PROBLEM DESCRIPTION:
Among the entries below, count the lines containing the string "tests". Only the count is needed.

(Records excerpted from a collection)
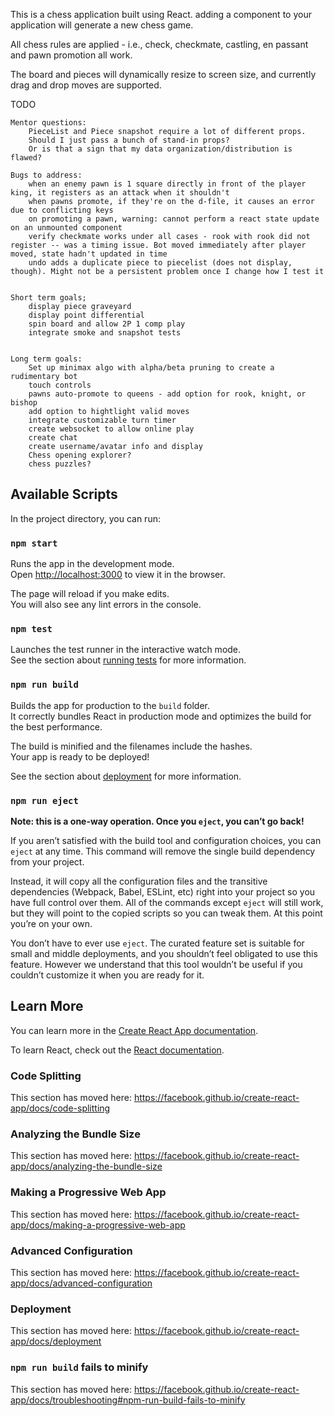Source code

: This is a chess application built using React. adding a <Board /> component to your application will generate a new chess game.

All chess rules are applied - i.e., check, checkmate, castling, en passant and pawn promotion all work. 

The board and pieces will dynamically resize to screen size, and currently drag and drop moves are supported. 

TODO

    Mentor questions:
        PieceList and Piece snapshot require a lot of different props. 
        Should I just pass a bunch of stand-in props? 
        Or is that a sign that my data organization/distribution is flawed?

    Bugs to address:
        when an enemy pawn is 1 square directly in front of the player king, it registers as an attack when it shouldn't
        when pawns promote, if they're on the d-file, it causes an error due to conflicting keys
        on promoting a pawn, warning: cannot perform a react state update on an unmounted component
        verify checkmate works under all cases - rook with rook did not register -- was a timing issue. Bot moved immediately after player moved, state hadn't updated in time
        undo adds a duplicate piece to piecelist (does not display, though). Might not be a persistent problem once I change how I test it

    
    Short term goals;
        display piece graveyard
        display point differential
        spin board and allow 2P 1 comp play
        integrate smoke and snapshot tests


    Long term goals:
        Set up minimax algo with alpha/beta pruning to create a rudimentary bot
        touch controls
        pawns auto-promote to queens - add option for rook, knight, or bishop
        add option to hightlight valid moves
        integrate customizable turn timer
        create websocket to allow online play
        create chat
        create username/avatar info and display
        Chess opening explorer?
        chess puzzles?



## Available Scripts

In the project directory, you can run:

### `npm start`

Runs the app in the development mode.<br>
Open [http://localhost:3000](http://localhost:3000) to view it in the browser.

The page will reload if you make edits.<br>
You will also see any lint errors in the console.

### `npm test`

Launches the test runner in the interactive watch mode.<br>
See the section about [running tests](https://facebook.github.io/create-react-app/docs/running-tests) for more information.

### `npm run build`

Builds the app for production to the `build` folder.<br>
It correctly bundles React in production mode and optimizes the build for the best performance.

The build is minified and the filenames include the hashes.<br>
Your app is ready to be deployed!

See the section about [deployment](https://facebook.github.io/create-react-app/docs/deployment) for more information.

### `npm run eject`

**Note: this is a one-way operation. Once you `eject`, you can’t go back!**

If you aren’t satisfied with the build tool and configuration choices, you can `eject` at any time. This command will remove the single build dependency from your project.

Instead, it will copy all the configuration files and the transitive dependencies (Webpack, Babel, ESLint, etc) right into your project so you have full control over them. All of the commands except `eject` will still work, but they will point to the copied scripts so you can tweak them. At this point you’re on your own.

You don’t have to ever use `eject`. The curated feature set is suitable for small and middle deployments, and you shouldn’t feel obligated to use this feature. However we understand that this tool wouldn’t be useful if you couldn’t customize it when you are ready for it.

## Learn More

You can learn more in the [Create React App documentation](https://facebook.github.io/create-react-app/docs/getting-started).

To learn React, check out the [React documentation](https://reactjs.org/).

### Code Splitting

This section has moved here: https://facebook.github.io/create-react-app/docs/code-splitting

### Analyzing the Bundle Size

This section has moved here: https://facebook.github.io/create-react-app/docs/analyzing-the-bundle-size

### Making a Progressive Web App

This section has moved here: https://facebook.github.io/create-react-app/docs/making-a-progressive-web-app

### Advanced Configuration

This section has moved here: https://facebook.github.io/create-react-app/docs/advanced-configuration

### Deployment

This section has moved here: https://facebook.github.io/create-react-app/docs/deployment

### `npm run build` fails to minify

This section has moved here: https://facebook.github.io/create-react-app/docs/troubleshooting#npm-run-build-fails-to-minify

EXERCISE RESPONSE:
2